What is expected: Each line holding the word "that" must appear in the answer, copied from the entries.

• • •

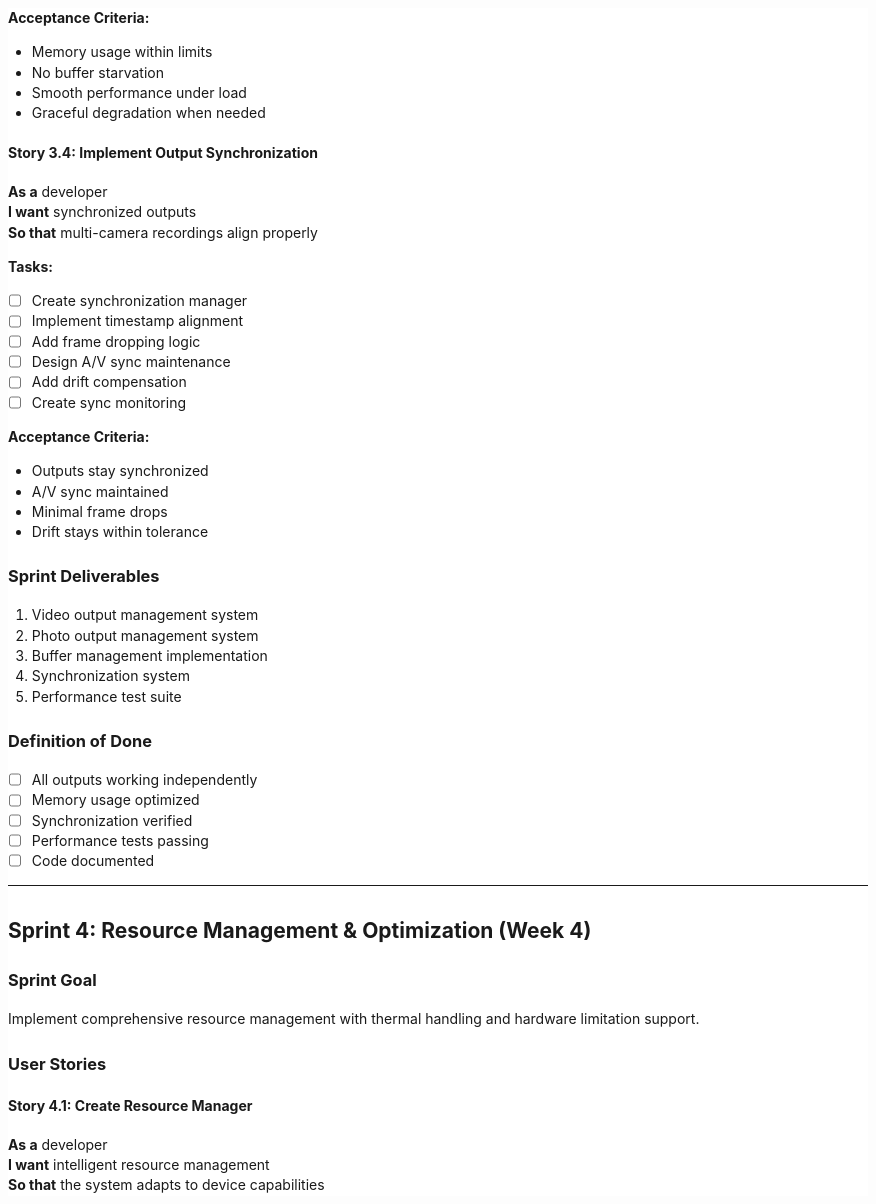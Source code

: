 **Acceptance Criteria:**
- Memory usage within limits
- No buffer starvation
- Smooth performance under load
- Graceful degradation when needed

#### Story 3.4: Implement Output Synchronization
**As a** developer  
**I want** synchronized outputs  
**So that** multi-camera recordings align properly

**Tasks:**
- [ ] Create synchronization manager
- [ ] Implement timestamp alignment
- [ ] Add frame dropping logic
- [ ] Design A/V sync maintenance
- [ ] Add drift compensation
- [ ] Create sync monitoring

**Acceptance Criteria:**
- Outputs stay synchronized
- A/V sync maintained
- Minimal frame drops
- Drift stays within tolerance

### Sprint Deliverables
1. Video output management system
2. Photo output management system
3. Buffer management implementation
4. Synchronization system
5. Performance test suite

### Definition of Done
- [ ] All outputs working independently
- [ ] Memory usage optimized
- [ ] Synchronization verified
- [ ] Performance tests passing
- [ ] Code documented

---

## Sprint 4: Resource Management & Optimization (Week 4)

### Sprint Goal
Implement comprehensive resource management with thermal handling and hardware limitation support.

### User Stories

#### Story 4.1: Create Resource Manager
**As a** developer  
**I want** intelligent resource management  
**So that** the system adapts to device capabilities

• • •

Result for this task:
**So that** multi-camera recordings align properly
**So that** the system adapts to device capabilities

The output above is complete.